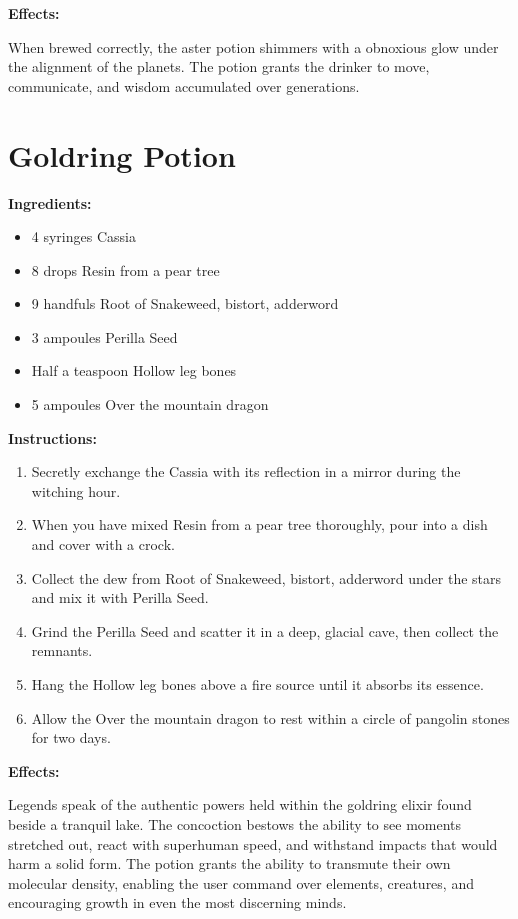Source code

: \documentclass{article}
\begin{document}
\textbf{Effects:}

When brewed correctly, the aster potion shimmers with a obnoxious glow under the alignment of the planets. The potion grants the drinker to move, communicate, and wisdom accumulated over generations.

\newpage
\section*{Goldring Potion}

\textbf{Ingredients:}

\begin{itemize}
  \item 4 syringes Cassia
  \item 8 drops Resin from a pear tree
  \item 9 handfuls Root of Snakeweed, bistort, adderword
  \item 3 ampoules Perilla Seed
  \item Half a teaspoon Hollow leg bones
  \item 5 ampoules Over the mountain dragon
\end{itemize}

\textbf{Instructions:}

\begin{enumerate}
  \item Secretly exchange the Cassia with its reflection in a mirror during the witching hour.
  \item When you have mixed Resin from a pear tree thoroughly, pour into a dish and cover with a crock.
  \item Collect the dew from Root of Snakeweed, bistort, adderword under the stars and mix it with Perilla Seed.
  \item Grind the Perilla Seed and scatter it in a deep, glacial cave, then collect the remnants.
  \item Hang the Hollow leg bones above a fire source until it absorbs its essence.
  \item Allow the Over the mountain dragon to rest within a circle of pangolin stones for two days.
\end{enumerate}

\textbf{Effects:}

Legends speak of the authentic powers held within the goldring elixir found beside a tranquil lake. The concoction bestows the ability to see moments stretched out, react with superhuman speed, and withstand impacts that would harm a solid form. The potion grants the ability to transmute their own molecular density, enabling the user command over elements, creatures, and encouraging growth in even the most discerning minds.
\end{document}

....................

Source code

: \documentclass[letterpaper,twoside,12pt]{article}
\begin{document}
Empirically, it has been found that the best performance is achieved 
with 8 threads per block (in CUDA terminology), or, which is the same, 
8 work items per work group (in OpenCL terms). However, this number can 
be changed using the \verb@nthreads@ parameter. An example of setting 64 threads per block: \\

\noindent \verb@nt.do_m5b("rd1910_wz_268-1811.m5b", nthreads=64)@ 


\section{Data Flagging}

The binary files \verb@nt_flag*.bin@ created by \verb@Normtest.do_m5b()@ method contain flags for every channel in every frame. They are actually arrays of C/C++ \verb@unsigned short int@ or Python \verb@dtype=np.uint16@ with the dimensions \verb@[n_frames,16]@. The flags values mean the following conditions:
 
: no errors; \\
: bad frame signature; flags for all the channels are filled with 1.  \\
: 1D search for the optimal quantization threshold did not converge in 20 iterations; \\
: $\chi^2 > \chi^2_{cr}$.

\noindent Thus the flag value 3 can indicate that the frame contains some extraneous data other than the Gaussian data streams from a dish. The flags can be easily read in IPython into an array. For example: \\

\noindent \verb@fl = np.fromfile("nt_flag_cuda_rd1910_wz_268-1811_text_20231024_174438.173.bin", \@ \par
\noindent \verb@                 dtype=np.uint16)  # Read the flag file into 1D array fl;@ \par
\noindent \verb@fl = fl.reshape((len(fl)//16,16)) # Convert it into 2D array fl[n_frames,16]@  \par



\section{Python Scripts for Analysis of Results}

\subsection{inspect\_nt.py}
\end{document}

....................

▶ _Task description_
Search the data for the word "Perilla" and copy each line where it appears.

▶ _Solved exercise_
  \item 3 ampoules Perilla Seed
  \item Collect the dew from Root of Snakeweed, bistort, adderword under the stars and mix it with Perilla Seed.
  \item Grind the Perilla Seed and scatter it in a deep, glacial cave, then collect the remnants.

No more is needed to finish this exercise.